The companies conducted the trials in a Nokia laboratory in Moscow in a pilot millimetre-wave (28GHz) 5G MTS network based on Nokia commercial equipment.

The pre-commercial Samsung handsets had SIM cards from MTS and had Qualcomm Snapdragon X50 5G modem and antenna modules.

The developers tested voice calls, video calls, internet access and file downloads, as well as data transfer from the lab server through the 5G base station to a smartphone with a downlink data rate of “up to 2.1Gbps”.

Galaktionova said: “Not long ago we were testing closet-sized 5G equipment, and today, together with our partners, we showcased a 5G smartphone operating under typical user conditions that externally is indistinguishable from a regular 4G device.”

Demetrio Russo, vice president of Nokia in Eastern Europe, said: “We are prepared to support MTS in implementing the huge potential of 5G in Russia. We are consistently working on joint projects with MTS, aimed at ensuring that the MTS 5G network is fully ready to provide services to the company’s users.”

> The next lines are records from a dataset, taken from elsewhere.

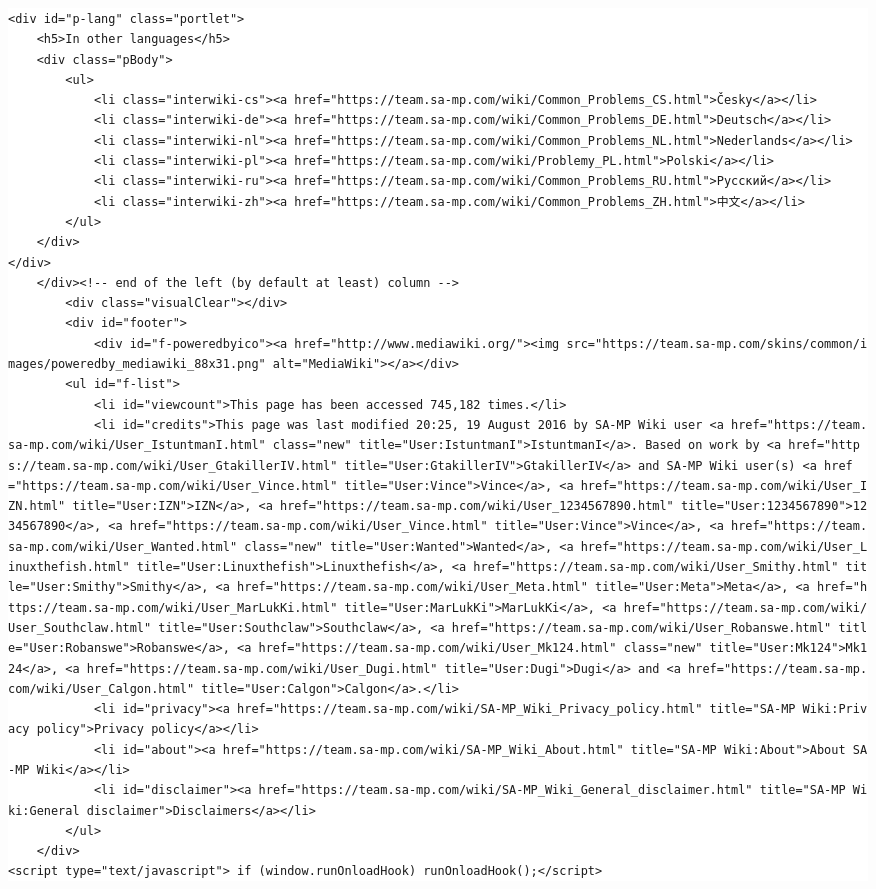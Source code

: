 	<div id="p-lang" class="portlet">
		<h5>In other languages</h5>
		<div class="pBody">
			<ul>
				<li class="interwiki-cs"><a href="https://team.sa-mp.com/wiki/Common_Problems_CS.html">Česky</a></li>
				<li class="interwiki-de"><a href="https://team.sa-mp.com/wiki/Common_Problems_DE.html">Deutsch</a></li>
				<li class="interwiki-nl"><a href="https://team.sa-mp.com/wiki/Common_Problems_NL.html">Nederlands</a></li>
				<li class="interwiki-pl"><a href="https://team.sa-mp.com/wiki/Problemy_PL.html">Polski</a></li>
				<li class="interwiki-ru"><a href="https://team.sa-mp.com/wiki/Common_Problems_RU.html">Русский</a></li>
				<li class="interwiki-zh"><a href="https://team.sa-mp.com/wiki/Common_Problems_ZH.html">中文</a></li>
			</ul>
		</div>
	</div>
		</div><!-- end of the left (by default at least) column -->
			<div class="visualClear"></div>
			<div id="footer">
				<div id="f-poweredbyico"><a href="http://www.mediawiki.org/"><img src="https://team.sa-mp.com/skins/common/images/poweredby_mediawiki_88x31.png" alt="MediaWiki"></a></div>
			<ul id="f-list">
				<li id="viewcount">This page has been accessed 745,182 times.</li>
				<li id="credits">This page was last modified 20:25, 19 August 2016 by SA-MP Wiki user <a href="https://team.sa-mp.com/wiki/User_IstuntmanI.html" class="new" title="User:IstuntmanI">IstuntmanI</a>. Based on work by <a href="https://team.sa-mp.com/wiki/User_GtakillerIV.html" title="User:GtakillerIV">GtakillerIV</a> and SA-MP Wiki user(s) <a href="https://team.sa-mp.com/wiki/User_Vince.html" title="User:Vince">Vince</a>, <a href="https://team.sa-mp.com/wiki/User_IZN.html" title="User:IZN">IZN</a>, <a href="https://team.sa-mp.com/wiki/User_1234567890.html" title="User:1234567890">1234567890</a>, <a href="https://team.sa-mp.com/wiki/User_Vince.html" title="User:Vince">Vince</a>, <a href="https://team.sa-mp.com/wiki/User_Wanted.html" class="new" title="User:Wanted">Wanted</a>, <a href="https://team.sa-mp.com/wiki/User_Linuxthefish.html" title="User:Linuxthefish">Linuxthefish</a>, <a href="https://team.sa-mp.com/wiki/User_Smithy.html" title="User:Smithy">Smithy</a>, <a href="https://team.sa-mp.com/wiki/User_Meta.html" title="User:Meta">Meta</a>, <a href="https://team.sa-mp.com/wiki/User_MarLukKi.html" title="User:MarLukKi">MarLukKi</a>, <a href="https://team.sa-mp.com/wiki/User_Southclaw.html" title="User:Southclaw">Southclaw</a>, <a href="https://team.sa-mp.com/wiki/User_Robanswe.html" title="User:Robanswe">Robanswe</a>, <a href="https://team.sa-mp.com/wiki/User_Mk124.html" class="new" title="User:Mk124">Mk124</a>, <a href="https://team.sa-mp.com/wiki/User_Dugi.html" title="User:Dugi">Dugi</a> and <a href="https://team.sa-mp.com/wiki/User_Calgon.html" title="User:Calgon">Calgon</a>.</li>
				<li id="privacy"><a href="https://team.sa-mp.com/wiki/SA-MP_Wiki_Privacy_policy.html" title="SA-MP Wiki:Privacy policy">Privacy policy</a></li>
				<li id="about"><a href="https://team.sa-mp.com/wiki/SA-MP_Wiki_About.html" title="SA-MP Wiki:About">About SA-MP Wiki</a></li>
				<li id="disclaimer"><a href="https://team.sa-mp.com/wiki/SA-MP_Wiki_General_disclaimer.html" title="SA-MP Wiki:General disclaimer">Disclaimers</a></li>
			</ul>
		</div>
	<script type="text/javascript"> if (window.runOnloadHook) runOnloadHook();</script>
</div>


</body></html>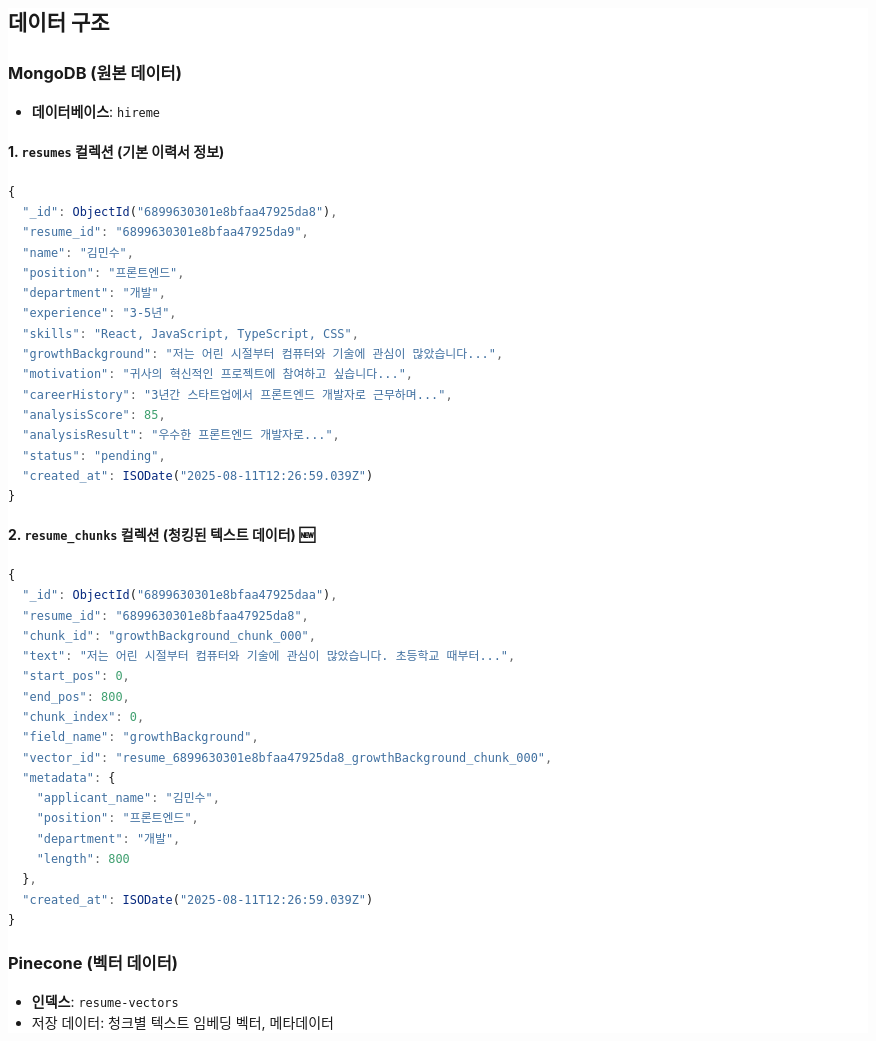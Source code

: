 ## 데이터 구조

### MongoDB (원본 데이터)
- **데이터베이스**: `hireme`

#### 1. `resumes` 컬렉션 (기본 이력서 정보)
```javascript
{
  "_id": ObjectId("6899630301e8bfaa47925da8"),
  "resume_id": "6899630301e8bfaa47925da9",
  "name": "김민수",
  "position": "프론트엔드",
  "department": "개발",
  "experience": "3-5년", 
  "skills": "React, JavaScript, TypeScript, CSS",
  "growthBackground": "저는 어린 시절부터 컴퓨터와 기술에 관심이 많았습니다...",
  "motivation": "귀사의 혁신적인 프로젝트에 참여하고 싶습니다...",
  "careerHistory": "3년간 스타트업에서 프론트엔드 개발자로 근무하며...",
  "analysisScore": 85,
  "analysisResult": "우수한 프론트엔드 개발자로...",
  "status": "pending",
  "created_at": ISODate("2025-08-11T12:26:59.039Z")
}
```

#### 2. `resume_chunks` 컬렉션 (청킹된 텍스트 데이터) 🆕
```javascript
{
  "_id": ObjectId("6899630301e8bfaa47925daa"),
  "resume_id": "6899630301e8bfaa47925da8",
  "chunk_id": "growthBackground_chunk_000",
  "text": "저는 어린 시절부터 컴퓨터와 기술에 관심이 많았습니다. 초등학교 때부터...",
  "start_pos": 0,
  "end_pos": 800,
  "chunk_index": 0,
  "field_name": "growthBackground",
  "vector_id": "resume_6899630301e8bfaa47925da8_growthBackground_chunk_000",
  "metadata": {
    "applicant_name": "김민수",
    "position": "프론트엔드",
    "department": "개발",
    "length": 800
  },
  "created_at": ISODate("2025-08-11T12:26:59.039Z")
}
```

### Pinecone (벡터 데이터)
- **인덱스**: `resume-vectors`
- 저장 데이터: 청크별 텍스트 임베딩 벡터, 메타데이터
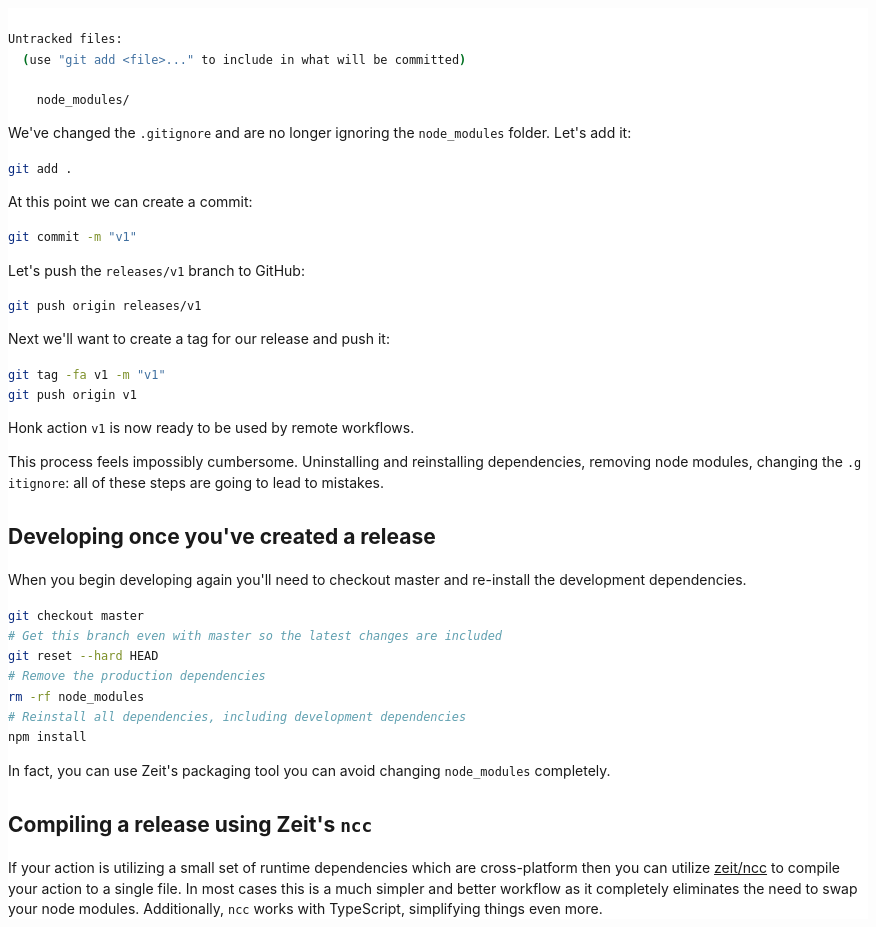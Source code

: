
 ```bash

Untracked files:
  (use "git add <file>..." to include in what will be committed)

	node_modules/
```

We've changed the `.gitignore` and are no longer ignoring the `node_modules` folder. Let's add it:

```bash
git add .
```

At this point we can create a commit:

```bash
git commit -m "v1"
```

Let's push the `releases/v1` branch to GitHub:

```bash
git push origin releases/v1
```

Next we'll want to create a tag for our release and push it:

```bash
git tag -fa v1 -m "v1"
git push origin v1
```

Honk action `v1` is now ready to be used by remote workflows.

This process feels impossibly cumbersome. Uninstalling and reinstalling dependencies, removing node modules, changing the `.gitignore`: all of these steps are going to lead to mistakes.

## Developing once you've created a release

When you begin developing again you'll need to checkout master and re-install the development dependencies.

```bash
git checkout master
# Get this branch even with master so the latest changes are included
git reset --hard HEAD
# Remove the production dependencies
rm -rf node_modules
# Reinstall all dependencies, including development dependencies
npm install
```

In fact, you can use Zeit's packaging tool you can avoid changing `node_modules` completely.

## Compiling a release using Zeit's `ncc`

If your action is utilizing a small set of runtime dependencies which are cross-platform then you can utilize [zeit/ncc](https://github.com/zeit/ncc) to compile your action to a single file. In most cases this is a much simpler and better workflow as it completely eliminates the need to swap your node modules. Additionally, `ncc` works with TypeScript, simplifying things even more.
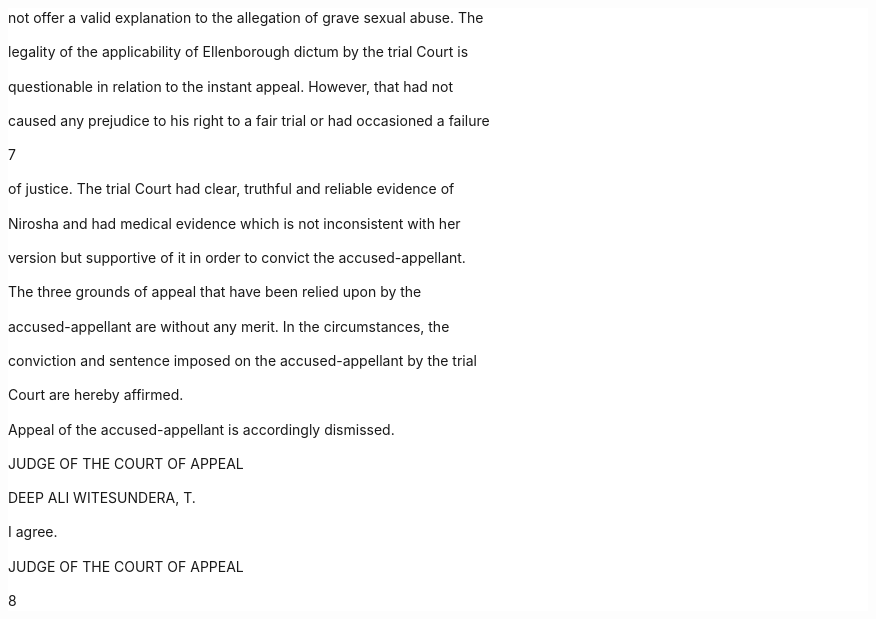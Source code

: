 not offer a valid explanation to the allegation of grave sexual abuse. The

legality of the applicability of Ellenborough dictum by the trial Court is

questionable in relation to the instant appeal. However, that had not

caused any prejudice to his right to a fair trial or had occasioned a failure

7

of justice. The trial Court had clear, truthful and reliable evidence of

Nirosha and had medical evidence which is not inconsistent with her

version but supportive of it in order to convict the accused-appellant.

The three grounds of appeal that have been relied upon by the

accused-appellant are without any merit. In the circumstances, the

conviction and sentence imposed on the accused-appellant by the trial

Court are hereby affirmed.

Appeal of the accused-appellant is accordingly dismissed.

JUDGE OF THE COURT OF APPEAL

DEEP ALI WITESUNDERA, T.

I agree.

JUDGE OF THE COURT OF APPEAL

8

Yulia Klebanova, vice president of business development at Qualcomm Europe, said that the trial “enables an era of a new generation of communications in Russia”.

She said the millimetre-wave spectrum allows the provision of “virtually unlimited network capacity while supporting multi-gigabit speeds and minimum delay time in locations with exponentially growing traffic in big cities”.